EXERCISE:
Your copy of the entries must be exact, and it must not include the pictures.

MATERIALS PROVIDED:

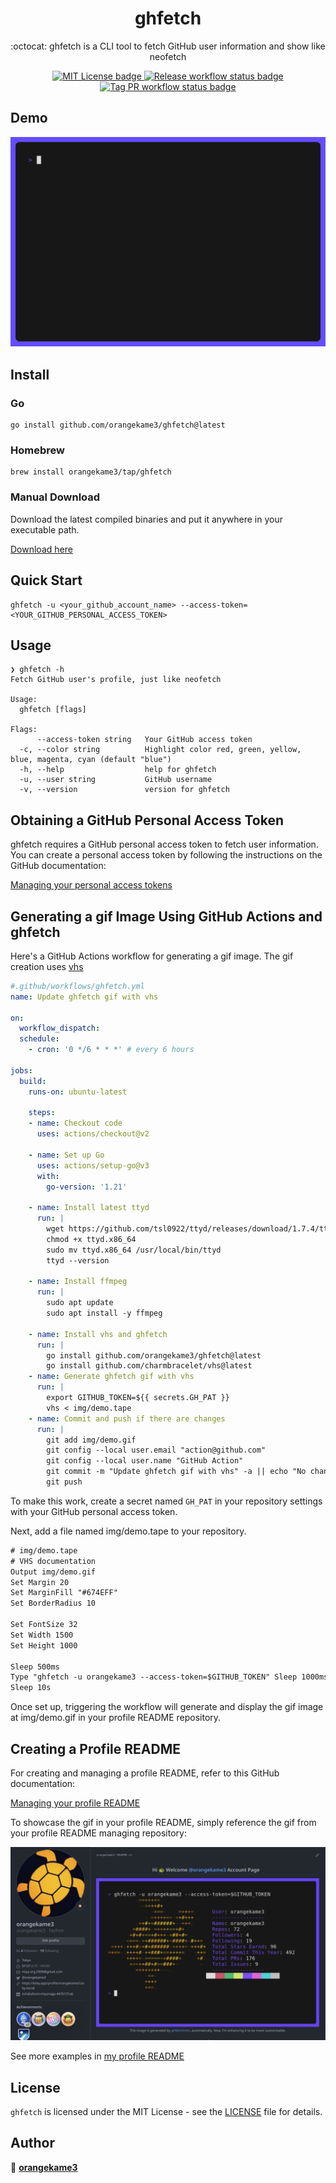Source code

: <div align="center">
  
# ghfetch

:octocat: ghfetch is a CLI tool to fetch GitHub user information and show like neofetch
  
<a href="https://opensource.org/licenses/MIT">
<img src="https://img.shields.io/badge/License-MIT-yellow.svg" alt="MIT License badge">
</a>
<a href="https://pkg.go.dev/github.com/orangekame3/stree">
<img src="https://github.com/orangekame3/ghfetch/actions/workflows/release.yml/badge.svg" alt="Release workflow status badge">
</a>
<a href="https://github.com/orangekame3/ghfetch/actions/workflows/tagpr.yml">
<img src="https://github.com/orangekame3/ghfetch/actions/workflows/tagpr.yml/badge.svg" alt="Tag PR workflow status badge">
</a>
</div>

## Demo

<p align="center">
<img src="img/demo.gif" alt="Demonstration of ghfetch" height="auto" width="auto"/>
</p>

## Install

### Go

```shell
go install github.com/orangekame3/ghfetch@latest
```

### Homebrew

```shell
brew install orangekame3/tap/ghfetch
```

### Manual Download

Download the latest compiled binaries and put it anywhere in your executable path.

[Download here](https://github.com/orangekame3/ghfetch/releases)

## Quick Start

```shell
ghfetch -u <your_github_account_name> --access-token=<YOUR_GITHUB_PERSONAL_ACCESS_TOKEN>
```

## Usage

```shell
❯ ghfetch -h
Fetch GitHub user's profile, just like neofetch

Usage:
  ghfetch [flags]

Flags:
      --access-token string   Your GitHub access token
  -c, --color string          Highlight color red, green, yellow, blue, magenta, cyan (default "blue")
  -h, --help                  help for ghfetch
  -u, --user string           GitHub username
  -v, --version               version for ghfetch
```

## Obtaining a GitHub Personal Access Token

ghfetch requires a GitHub personal access token to fetch user information. You can create a personal access token by following the instructions on the GitHub documentation:

[Managing your personal access tokens](https://docs.github.com/en/authentication/keeping-your-account-and-data-secure/managing-your-personal-access-tokens)

## Generating a gif Image Using GitHub Actions and ghfetch

Here's a GitHub Actions workflow for generating a gif image. The gif creation uses [vhs](https://github.com/charmbracelet/vhs)

```yaml
#.github/workflows/ghfetch.yml
name: Update ghfetch gif with vhs

on:
  workflow_dispatch:
  schedule:
    - cron: '0 */6 * * *' # every 6 hours

jobs:
  build:
    runs-on: ubuntu-latest

    steps:
    - name: Checkout code
      uses: actions/checkout@v2

    - name: Set up Go
      uses: actions/setup-go@v3
      with:
        go-version: '1.21'

    - name: Install latest ttyd
      run: |
        wget https://github.com/tsl0922/ttyd/releases/download/1.7.4/ttyd.x86_64
        chmod +x ttyd.x86_64
        sudo mv ttyd.x86_64 /usr/local/bin/ttyd
        ttyd --version
        
    - name: Install ffmpeg
      run: |
        sudo apt update
        sudo apt install -y ffmpeg
        
    - name: Install vhs and ghfetch
      run: |
        go install github.com/orangekame3/ghfetch@latest
        go install github.com/charmbracelet/vhs@latest
    - name: Generate ghfetch gif with vhs
      run: |
        export GITHUB_TOKEN=${{ secrets.GH_PAT }}
        vhs < img/demo.tape
    - name: Commit and push if there are changes
      run: |
        git add img/demo.gif
        git config --local user.email "action@github.com"
        git config --local user.name "GitHub Action"
        git commit -m "Update ghfetch gif with vhs" -a || echo "No changes to commit"
        git push
```

To make this work, create a secret named `GH_PAT` in your repository settings with your GitHub personal access token.

Next, add a file named img/demo.tape to your repository.

```txt
# img/demo.tape
# VHS documentation
Output img/demo.gif
Set Margin 20
Set MarginFill "#674EFF"
Set BorderRadius 10

Set FontSize 32
Set Width 1500
Set Height 1000

Sleep 500ms
Type "ghfetch -u orangekame3 --access-token=$GITHUB_TOKEN" Sleep 1000ms Enter
Sleep 10s
```

Once set up, triggering the workflow will generate and display the gif image at img/demo.gif in your profile README repository.

## Creating a Profile README

For creating and managing a profile README, refer to this GitHub documentation:

[Managing your profile README](https://docs.github.com/en/account-and-profile/setting-up-and-managing-your-github-profile/customizing-your-profile/managing-your-profile-readme)

To showcase the gif in your profile README, simply reference the gif from your profile README managing repository:

![Alt text](img/image.png)

See more examples in [my profile README](https://github.com/orangekame3/orangekame3)

## License

`ghfetch` is licensed under the MIT License - see the [LICENSE](./LICENSE) file for details.


## Author
 
👤 [**orangekame3**](https://github.com/orangekame3)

EXERCISE ANSWER:
Source code

: <div align="center">
  
# ghfetch

:octocat: ghfetch is a CLI tool to fetch GitHub user information and show like neofetch
  
<a href="https://opensource.org/licenses/MIT">
<img src="https://img.shields.io/badge/License-MIT-yellow.svg" alt="MIT License badge">
</a>
<a href="https://pkg.go.dev/github.com/orangekame3/stree">
<img src="https://github.com/orangekame3/ghfetch/actions/workflows/release.yml/badge.svg" alt="Release workflow status badge">
</a>
<a href="https://github.com/orangekame3/ghfetch/actions/workflows/tagpr.yml">
<img src="https://github.com/orangekame3/ghfetch/actions/workflows/tagpr.yml/badge.svg" alt="Tag PR workflow status badge">
</a>
</div>

## Demo

<p align="center">
<img src="img/demo.gif" alt="Demonstration of ghfetch" height="auto" width="auto"/>
</p>

## Install

### Go

```shell
go install github.com/orangekame3/ghfetch@latest
```

### Homebrew

```shell
brew install orangekame3/tap/ghfetch
```

### Manual Download

Download the latest compiled binaries and put it anywhere in your executable path.

[Download here](https://github.com/orangekame3/ghfetch/releases)

## Quick Start

```shell
ghfetch -u <your_github_account_name> --access-token=<YOUR_GITHUB_PERSONAL_ACCESS_TOKEN>
```

## Usage

```shell
❯ ghfetch -h
Fetch GitHub user's profile, just like neofetch

Usage:
  ghfetch [flags]

Flags:
      --access-token string   Your GitHub access token
  -c, --color string          Highlight color red, green, yellow, blue, magenta, cyan (default "blue")
  -h, --help                  help for ghfetch
  -u, --user string           GitHub username
  -v, --version               version for ghfetch
```

## Obtaining a GitHub Personal Access Token

ghfetch requires a GitHub personal access token to fetch user information. You can create a personal access token by following the instructions on the GitHub documentation:

[Managing your personal access tokens](https://docs.github.com/en/authentication/keeping-your-account-and-data-secure/managing-your-personal-access-tokens)

## Generating a gif Image Using GitHub Actions and ghfetch

Here's a GitHub Actions workflow for generating a gif image. The gif creation uses [vhs](https://github.com/charmbracelet/vhs)

```yaml
#.github/workflows/ghfetch.yml
name: Update ghfetch gif with vhs

on:
  workflow_dispatch:
  schedule:
    - cron: '0 */6 * * *' # every 6 hours

jobs:
  build:
    runs-on: ubuntu-latest

    steps:
    - name: Checkout code
      uses: actions/checkout@v2

    - name: Set up Go
      uses: actions/setup-go@v3
      with:
        go-version: '1.21'

    - name: Install latest ttyd
      run: |
        wget https://github.com/tsl0922/ttyd/releases/download/1.7.4/ttyd.x86_64
        chmod +x ttyd.x86_64
        sudo mv ttyd.x86_64 /usr/local/bin/ttyd
        ttyd --version
        
    - name: Install ffmpeg
      run: |
        sudo apt update
        sudo apt install -y ffmpeg
        
    - name: Install vhs and ghfetch
      run: |
        go install github.com/orangekame3/ghfetch@latest
        go install github.com/charmbracelet/vhs@latest
    - name: Generate ghfetch gif with vhs
      run: |
        export GITHUB_TOKEN=${{ secrets.GH_PAT }}
        vhs < img/demo.tape
    - name: Commit and push if there are changes
      run: |
        git add img/demo.gif
        git config --local user.email "action@github.com"
        git config --local user.name "GitHub Action"
        git commit -m "Update ghfetch gif with vhs" -a || echo "No changes to commit"
        git push
```

To make this work, create a secret named `GH_PAT` in your repository settings with your GitHub personal access token.

Next, add a file named img/demo.tape to your repository.

```txt
# img/demo.tape
# VHS documentation
Output img/demo.gif
Set Margin 20
Set MarginFill "#674EFF"
Set BorderRadius 10

Set FontSize 32
Set Width 1500
Set Height 1000

Sleep 500ms
Type "ghfetch -u orangekame3 --access-token=$GITHUB_TOKEN" Sleep 1000ms Enter
Sleep 10s
```

Once set up, triggering the workflow will generate and display the gif image at img/demo.gif in your profile README repository.

## Creating a Profile README

For creating and managing a profile README, refer to this GitHub documentation:

[Managing your profile README](https://docs.github.com/en/account-and-profile/setting-up-and-managing-your-github-profile/customizing-your-profile/managing-your-profile-readme)

To showcase the gif in your profile README, simply reference the gif from your profile README managing repository:

![Alt text](img/image.png)

See more examples in [my profile README](https://github.com/orangekame3/orangekame3)

## License

`ghfetch` is licensed under the MIT License - see the [LICENSE](./LICENSE) file for details.


## Author
 
👤 [**orangekame3**](https://github.com/orangekame3)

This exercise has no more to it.